Monaco se tourne vers la FFBB
Dans la foulée, l’AS Monaco a annoncé saisir le bureau fédéral de la Fédération française de basket-ball afin d’obtenir un « réexamen en urgence » de sa situation. Le club s’appuie sur l’article 925 des règlements fédéraux, qui permet au bureau fédéral de demander à la chambre d’appel de réexaminer une affaire lorsque des éléments nouveaux sont apparus depuis sa décision. Monaco estime que les données financières désormais présentées ne sont plus celles qui avaient été examinées le 31 juillet.
Cette démarche constitue, à ce stade, la dernière tentative fédérale pour convaincre les instances de rouvrir le dossier. Monaco peut également envisager une procédure devant le tribunal administratif, mais le calendrier joue contre lui. La saison 2026-2027 approche, les championnats doivent être stabilisés et les autres clubs concernés attendent de connaître définitivement leur sort.
Pour la Betclic Élite, le refus d’engagement de Monaco devrait conduire au maintien de Saint-Quentin dans l’élite. Quinzième du dernier championnat avant d’être éliminé lors des play-offs d’Élite 2, le club picard attend encore la confirmation de son repêchage. Monaco doit également être remplacé par l’Asvel lors de la Supercoupe, organisée les 19 et 20 septembre. Pour la Roca Team, l’enjeu est vital : sans engagement en première ou deuxième division, l’existence même de sa structure professionnelle se retrouve menacée.
Un symbole fragilisé
Depuis son installation au sommet du basket français et européen, Monaco incarnait l’un des projets les plus ambitieux du continent. La Roca Team avait attiré des joueurs majeurs, disputé la finale de l’Euroligue en 2025 et imposé une puissance sportive rare dans le championnat de France. Dans son communiqué, Monaco reconnaît que des erreurs ont été commises et que les instances n’ont pas toujours disposé des garanties qu’elles étaient en droit d’attendre.

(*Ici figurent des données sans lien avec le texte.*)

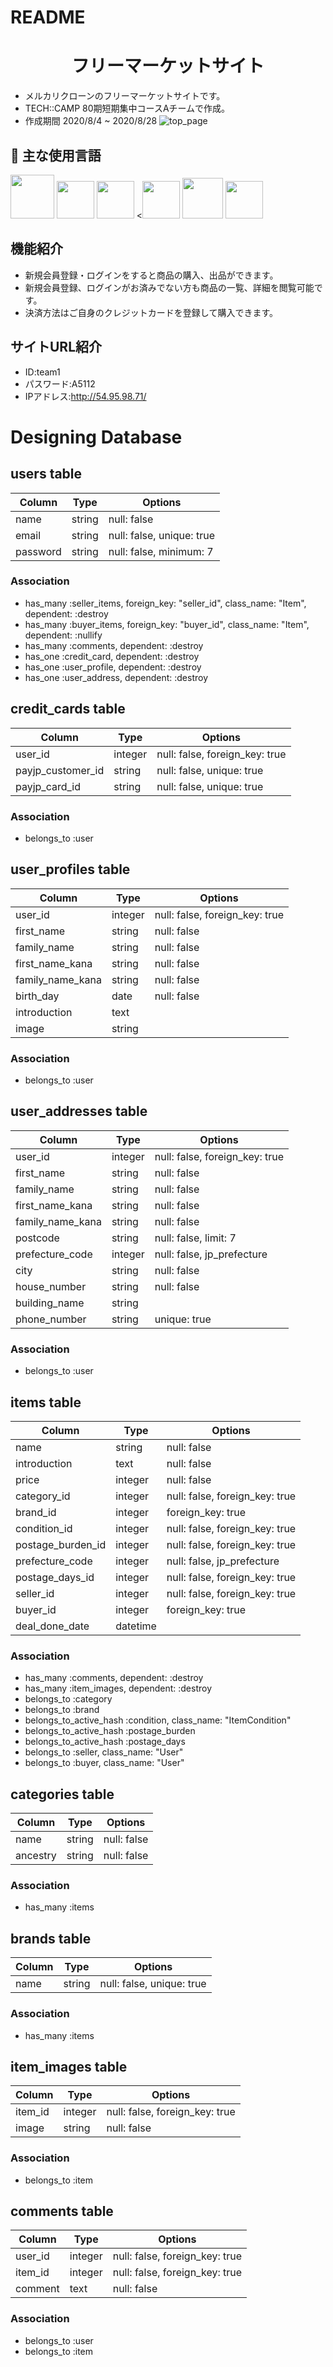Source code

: # README

<h1 align="center">フリーマーケットサイト</h1>

- メルカリクローンのフリーマーケットサイトです。
- TECH::CAMP 80期短期集中コースAチームで作成。
- 作成期間 2020/8/4 ~ 2020/8/28
 ![top_page](https://gyazo.com/8715147d43d55423ef3d9e599580dbda)

## :paperclip: 主な使用言語
<a><img src="https://user-images.githubusercontent.com/39142850/71774533-1ddf1780-2fb4-11ea-8560-753bed352838.png" width="70px;" /></a> <!-- rubyのロゴ -->
<a><img src="https://user-images.githubusercontent.com/39142850/71774548-731b2900-2fb4-11ea-99ba-565546c5acb4.png" height="60px;" /></a> <!-- RubyOnRailsのロゴ -->
<a><img src="https://user-images.githubusercontent.com/39142850/71774618-b32edb80-2fb5-11ea-9050-d5929a49e9a5.png" height="60px;" /></a> <!-- Hamlのロゴ -->
<a><<img src="https://user-images.githubusercontent.com/39142850/71774644-115bbe80-2fb6-11ea-822c-568eabde5228.png" height="60px" /></a> <!-- Scssのロゴ -->
<a><img src="https://user-images.githubusercontent.com/39142850/71774768-d064a980-2fb7-11ea-88ad-4562c59470ae.png" height="65px;" /></a> <!-- jQueryのロゴ -->
<a><img src="https://user-images.githubusercontent.com/39142850/71774786-37825e00-2fb8-11ea-8b90-bd652a58f1ad.png" height="60px;" /></a> <!-- AWSのロゴ -->

## 機能紹介
- 新規会員登録・ログインをすると商品の購入、出品ができます。
- 新規会員登録、ログインがお済みでない方も商品の一覧、詳細を閲覧可能です。
- 決済方法はご自身のクレジットカードを登録して購入できます。


## サイトURL紹介
- ID:team1
- パスワード:A5112
- IPアドレス:http://54.95.98.71/



# Designing Database

## users table
|Column|Type|Options|
|------|----|-------|
|name|string|null: false|
|email|string|null: false, unique: true|
|password|string|null: false, minimum: 7|
### Association
- has_many :seller_items, foreign_key: "seller_id", class_name: "Item", dependent: :destroy
- has_many :buyer_items, foreign_key: "buyer_id", class_name: "Item", dependent: :nullify
- has_many :comments, dependent: :destroy
- has_one :credit_card, dependent: :destroy
- has_one :user_profile, dependent: :destroy
- has_one :user_address, dependent: :destroy

## credit_cards table
|Column|Type|Options|
|------|----|-------|
|user_id|integer|null: false, foreign_key: true|
|payjp_customer_id|string|null: false, unique: true|
|payjp_card_id|string|null: false, unique: true|
### Association
- belongs_to :user

## user_profiles table
|Column|Type|Options|
|------|----|-------|
|user_id|integer|null: false, foreign_key: true|
|first_name|string|null: false|
|family_name|string|null: false|
|first_name_kana|string|null: false|
|family_name_kana|string|null: false|
|birth_day|date|null: false|
|introduction|text||
|image|string||
### Association
- belongs_to :user

## user_addresses table
|Column|Type|Options|
|------|----|-------|
|user_id|integer|null: false, foreign_key: true|
|first_name|string|null: false|
|family_name|string|null: false|
|first_name_kana|string|null: false|
|family_name_kana|string|null: false|
|postcode|string|null: false, limit: 7|
|prefecture_code|integer|null: false, jp_prefecture|
|city|string|null: false|
|house_number|string|null: false|
|building_name|string||
|phone_number|string|unique: true|
### Association
- belongs_to :user

## items table
|Column|Type|Options|
|------|----|-------|
|name|string|null: false|
|introduction|text|null: false|
|price|integer|null: false|
|category_id|integer|null: false, foreign_key: true|
|brand_id|integer|foreign_key: true|
|condition_id|integer|null: false, foreign_key: true|
|postage_burden_id|integer|null: false, foreign_key: true|
|prefecture_code|integer|null: false, jp_prefecture|
|postage_days_id|integer|null: false, foreign_key: true|
|seller_id|integer|null: false, foreign_key: true|
|buyer_id|integer|foreign_key: true|
|deal_done_date|datetime||
### Association
- has_many :comments, dependent: :destroy
- has_many :item_images, dependent: :destroy
- belongs_to :category
- belongs_to :brand
- belongs_to_active_hash :condition, class_name: "ItemCondition"
- belongs_to_active_hash :postage_burden
- belongs_to_active_hash :postage_days
- belongs_to :seller, class_name: "User"
- belongs_to :buyer, class_name: "User"

## categories table
|Column|Type|Options|
|------|----|-------|
|name|string|null: false|
|ancestry|string|null: false|
### Association
- has_many :items

## brands table
|Column|Type|Options|
|------|----|-------|
|name|string|null: false, unique: true|
### Association
- has_many :items

## item_images table
|Column|Type|Options|
|------|----|-------|
|item_id|integer|null: false, foreign_key: true|
|image|string|null: false|
### Association
- belongs_to :item

## comments table
|Column|Type|Options|
|------|----|-------|
|user_id|integer|null: false, foreign_key: true|
|item_id|integer|null: false, foreign_key: true|
|comment|text|null: false|
### Association
- belongs_to :user
- belongs_to :item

Monaco continue désormais de plaider sa cause devant la FFBB. Mais après la DNCCG, la chambre d’appel et le CNOSF, le temps presse dangereusement. Le club qui soulevait le trophée de champion de France à la fin du mois de juin joue maintenant, dans les bureaux fédéraux, une partie autrement plus décisive que celles gagnées sur le parquet.